*** Opening Supplied records ***

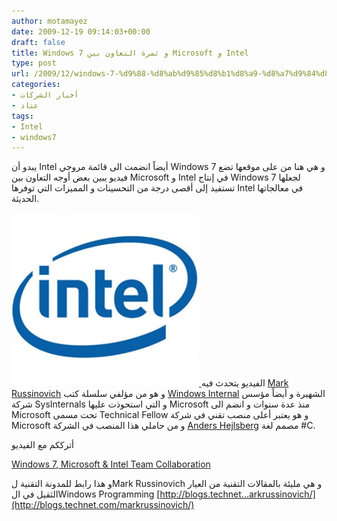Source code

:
 ```yaml
---
author: motamayez
date: 2009-12-19 09:14:03+00:00
draft: false
title: Windows 7 و ثمرة التعاون بين Microsoft و Intel
type: post
url: /2009/12/windows-7-%d9%88-%d8%ab%d9%85%d8%b1%d8%a9-%d8%a7%d9%84%d8%aa%d8%b9%d8%a7%d9%88%d9%86-%d8%a8%d9%8a%d9%86-microsoft-%d9%88-intel/
categories:
- أخبار الشركات
- عتاد
tags:
- Intel
- windows7
---
```


يبدو أن Intel أيضاً انضمت الى قائمة مروجي Windows 7 و هي هنا من على موقعها تضع فيديو يبين بعض أوجه التعاون بين Microsoft و Intel في إنتاج Windows 7 لجعلها تستفيد إلى أقصى درجة من التحسينات و المميزات التي توفرها Intel في معالجاتها الحديثة.

[![](intel-logo-300x278.jpg)
](https://www.it-scoop.com/wp-content/uploads/2009/12/intel-logo.jpg)
الفيديو يتحدث فيه [Mark Russinovich](http://www.microsoft.com/presspass/exec/techfellow/Russinovich/default.mspx) و هو من مؤلفي سلسلة كتب [Windows Internal](http://www.amazon.com/Windows%C2%AE-Internals-Including-Windows-PRO-Developer/dp/0735625301/ref=dp_cp_ob_b_title_1) الشهيرة و أيضاً مؤسس شركة SysInternals و التي استحوذت عليها Microsoft منذ عدة سنوات و انضم الى Microsoft تحت مسمى Technical Fellow و هو يعتبر أعلى منصب تقني في شركة Microsoft و من حاملي هذا المنصب في الشركة [Anders Hejlsberg](http://www.microsoft.com/presspass/exec/techfellow/hejlsberg/default.mspx) مصمم لغة #C.

أترككم مع الفيديو

[Windows 7, Microsoft & Intel Team Collaboration](http://software.intel.com/en-us/videos/windows7-intel-microsoft-consumer-business-benefits/)

و هذا رابط للمدونة التقنية لMark Russinovich و هي مليئة بالمقالات التقنية من العيار الثقيل في الWindows Programming
[http://blogs.technet...arkrussinovich/](http://blogs.technet.com/markrussinovich/)
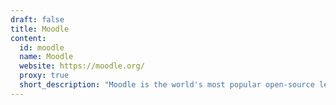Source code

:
 ```yaml
---
draft: false
title: Moodle
content:
  id: moodle
  name: Moodle
  website: https://moodle.org/
  proxy: true
  short_description: "Moodle is the world's most popular open-source learning platform for educators to create their own websites."
---
```

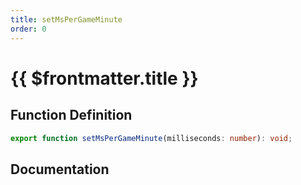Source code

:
 ```yaml
---
title: setMsPerGameMinute
order: 0
---
```


# {{ $frontmatter.title }}

## Function Definition

```ts
export function setMsPerGameMinute(milliseconds: number): void;
```

## Documentation

<!--@include: ./parts/setMsPerGameMinute.md-->
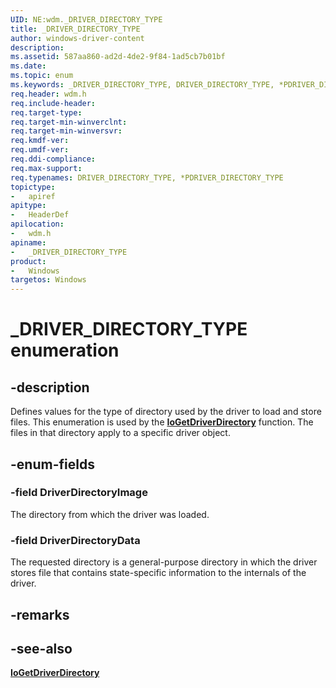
 ```yaml
---
UID: NE:wdm._DRIVER_DIRECTORY_TYPE
title: _DRIVER_DIRECTORY_TYPE
author: windows-driver-content
description: 
ms.assetid: 587aa860-ad2d-4de2-9f84-1ad5cb7b01bf
ms.date: 
ms.topic: enum
ms.keywords: _DRIVER_DIRECTORY_TYPE, DRIVER_DIRECTORY_TYPE, *PDRIVER_DIRECTORY_TYPE, 
req.header: wdm.h
req.include-header:
req.target-type:
req.target-min-winverclnt:
req.target-min-winversvr:
req.kmdf-ver:
req.umdf-ver:
req.ddi-compliance:
req.max-support:
req.typenames: DRIVER_DIRECTORY_TYPE, *PDRIVER_DIRECTORY_TYPE
topictype: 
-	apiref
apitype: 
-	HeaderDef
apilocation: 
-	wdm.h
apiname: 
-	_DRIVER_DIRECTORY_TYPE
product:
-	Windows
targetos: Windows
---
```


# _DRIVER_DIRECTORY_TYPE enumeration

## -description

Defines values for the type of directory used by the driver to load and store files. This enumeration is used by the [**IoGetDriverDirectory**](nf-wdm-iogetdriverdirectory.md) function. The files in that directory apply to a specific driver object.

## -enum-fields

### -field DriverDirectoryImage
The directory from which the driver was loaded.

### -field DriverDirectoryData
The requested directory is a general-purpose directory in which the driver stores file that contains state-specific information to the internals of the driver.

## -remarks

## -see-also
[**IoGetDriverDirectory**](nf-wdm-iogetdriverdirectory.md)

*** Closing Supplied records ***

Task directions
Would you copy all of the data exactly? Keep the pictures out of it.

Exercise result
Source code

:
 ```yaml
---
author: motamayez
date: 2009-12-19 09:14:03+00:00
draft: false
title: Windows 7 و ثمرة التعاون بين Microsoft و Intel
type: post
url: /2009/12/windows-7-%d9%88-%d8%ab%d9%85%d8%b1%d8%a9-%d8%a7%d9%84%d8%aa%d8%b9%d8%a7%d9%88%d9%86-%d8%a8%d9%8a%d9%86-microsoft-%d9%88-intel/
categories:
- أخبار الشركات
- عتاد
tags:
- Intel
- windows7
---
```


يبدو أن Intel أيضاً انضمت الى قائمة مروجي Windows 7 و هي هنا من على موقعها تضع فيديو يبين بعض أوجه التعاون بين Microsoft و Intel في إنتاج Windows 7 لجعلها تستفيد إلى أقصى درجة من التحسينات و المميزات التي توفرها Intel في معالجاتها الحديثة.

[![](intel-logo-300x278.jpg)
](https://www.it-scoop.com/wp-content/uploads/2009/12/intel-logo.jpg)
الفيديو يتحدث فيه [Mark Russinovich](http://www.microsoft.com/presspass/exec/techfellow/Russinovich/default.mspx) و هو من مؤلفي سلسلة كتب [Windows Internal](http://www.amazon.com/Windows%C2%AE-Internals-Including-Windows-PRO-Developer/dp/0735625301/ref=dp_cp_ob_b_title_1) الشهيرة و أيضاً مؤسس شركة SysInternals و التي استحوذت عليها Microsoft منذ عدة سنوات و انضم الى Microsoft تحت مسمى Technical Fellow و هو يعتبر أعلى منصب تقني في شركة Microsoft و من حاملي هذا المنصب في الشركة [Anders Hejlsberg](http://www.microsoft.com/presspass/exec/techfellow/hejlsberg/default.mspx) مصمم لغة #C.

أترككم مع الفيديو

[Windows 7, Microsoft & Intel Team Collaboration](http://software.intel.com/en-us/videos/windows7-intel-microsoft-consumer-business-benefits/)

و هذا رابط للمدونة التقنية لMark Russinovich و هي مليئة بالمقالات التقنية من العيار الثقيل في الWindows Programming
[http://blogs.technet...arkrussinovich/](http://blogs.technet.com/markrussinovich/)
Source code

:
 ```yaml
---
draft: false
title: Moodle
content:
  id: moodle
  name: Moodle
  website: https://moodle.org/
  proxy: true
  short_description: "Moodle is the world's most popular open-source learning platform for educators to create their own websites."
---
```

Source code

:
 ```yaml
---
title: setMsPerGameMinute
order: 0
---
```


# {{ $frontmatter.title }}

## Function Definition

```ts
export function setMsPerGameMinute(milliseconds: number): void;
```

## Documentation

<!--@include: ./parts/setMsPerGameMinute.md-->
 ```yaml
---
UID: NE:wdm._DRIVER_DIRECTORY_TYPE
title: _DRIVER_DIRECTORY_TYPE
author: windows-driver-content
description: 
ms.assetid: 587aa860-ad2d-4de2-9f84-1ad5cb7b01bf
ms.date: 
ms.topic: enum
ms.keywords: _DRIVER_DIRECTORY_TYPE, DRIVER_DIRECTORY_TYPE, *PDRIVER_DIRECTORY_TYPE, 
req.header: wdm.h
req.include-header:
req.target-type:
req.target-min-winverclnt:
req.target-min-winversvr:
req.kmdf-ver:
req.umdf-ver:
req.ddi-compliance:
req.max-support:
req.typenames: DRIVER_DIRECTORY_TYPE, *PDRIVER_DIRECTORY_TYPE
topictype: 
-	apiref
apitype: 
-	HeaderDef
apilocation: 
-	wdm.h
apiname: 
-	_DRIVER_DIRECTORY_TYPE
product:
-	Windows
targetos: Windows
---
```


# _DRIVER_DIRECTORY_TYPE enumeration

## -description

Defines values for the type of directory used by the driver to load and store files. This enumeration is used by the [**IoGetDriverDirectory**](nf-wdm-iogetdriverdirectory.md) function. The files in that directory apply to a specific driver object.

## -enum-fields

### -field DriverDirectoryImage
The directory from which the driver was loaded.

### -field DriverDirectoryData
The requested directory is a general-purpose directory in which the driver stores file that contains state-specific information to the internals of the driver.

## -remarks

## -see-also
[**IoGetDriverDirectory**](nf-wdm-iogetdriverdirectory.md)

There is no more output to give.